Section 3. Consents and Waivers. Each Tranche B Term Loan Lender hereby consents to an Interest Period beginning on the Second Amendment Effective Date and ending on December 31, 2016, in respect of the Borrowing or exchange into Tranche B Term Loans, which shall initially constitute Eurodollar Loans, on the Second Amendment Effective Date. The Lenders party hereto waive the payment of any breakage loss or expense under Section 2.19 of the Credit Agreement in connection with the exchange of Existing Term Loans into Tranche B Term Loans. The Lenders party hereto waive any notice of prepayment of the Existing Term Loans on the Second Amendment Effective Date that would otherwise be required pursuant to Section 2.11 of the Credit Agreement.

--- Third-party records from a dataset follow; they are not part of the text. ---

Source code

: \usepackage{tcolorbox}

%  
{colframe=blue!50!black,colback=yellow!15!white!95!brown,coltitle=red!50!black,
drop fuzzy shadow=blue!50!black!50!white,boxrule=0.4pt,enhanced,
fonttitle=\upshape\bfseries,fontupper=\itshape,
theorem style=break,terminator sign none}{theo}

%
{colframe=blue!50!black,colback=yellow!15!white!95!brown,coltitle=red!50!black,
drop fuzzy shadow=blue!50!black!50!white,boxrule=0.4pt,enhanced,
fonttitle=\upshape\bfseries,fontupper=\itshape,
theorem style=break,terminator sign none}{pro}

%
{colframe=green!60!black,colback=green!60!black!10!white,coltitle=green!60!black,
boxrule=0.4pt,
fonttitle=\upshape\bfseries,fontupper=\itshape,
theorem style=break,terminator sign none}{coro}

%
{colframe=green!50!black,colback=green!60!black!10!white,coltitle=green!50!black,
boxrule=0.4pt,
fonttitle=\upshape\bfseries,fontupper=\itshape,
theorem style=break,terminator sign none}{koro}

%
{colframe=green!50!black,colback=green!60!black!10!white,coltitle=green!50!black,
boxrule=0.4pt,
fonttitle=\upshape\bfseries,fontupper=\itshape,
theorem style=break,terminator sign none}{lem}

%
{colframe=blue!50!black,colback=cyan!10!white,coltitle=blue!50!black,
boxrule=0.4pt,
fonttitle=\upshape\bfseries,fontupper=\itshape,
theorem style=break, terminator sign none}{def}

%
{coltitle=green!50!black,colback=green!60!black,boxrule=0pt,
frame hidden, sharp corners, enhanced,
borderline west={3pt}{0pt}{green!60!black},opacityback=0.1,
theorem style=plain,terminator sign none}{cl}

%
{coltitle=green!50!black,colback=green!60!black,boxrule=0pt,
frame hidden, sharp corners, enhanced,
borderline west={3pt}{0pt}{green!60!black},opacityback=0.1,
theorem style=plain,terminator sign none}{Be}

Section 4. Credit Agreement Governs. Except as set forth in this Amendment, the Tranche B Term Loans shall otherwise be subject to the provisions, including any provisions restricting the rights, or regarding the obligations, of the Loan Parties or any provisions regarding the rights of the Lenders, of the Credit Agreement and the other Loan Documents and, from and after the Second Amendment Effective Date, each reference to a “Loan”, “Term Loan”, “Loans” or “Term Loans” in the Credit Agreement, as in effect on the Second Amendment Effective Date, shall be deemed to include the Tranche B Term Loans, each reference to a “Commitment” shall be deemed to include the “Tranche B Term Loan Commitment” and each reference to a “Lender” or “Lenders” in the Credit Agreement shall be deemed to include the Tranche B Term Loan Lenders, and other related terms will have correlative meanings mutatis mutandis. Except as otherwise expressly provided herein, the Tranche B Term Loans will have the same terms as the Term Loans currently outstanding under the Credit Agreement (before giving effect to this Amendment), including the same Term Loan Maturity Date.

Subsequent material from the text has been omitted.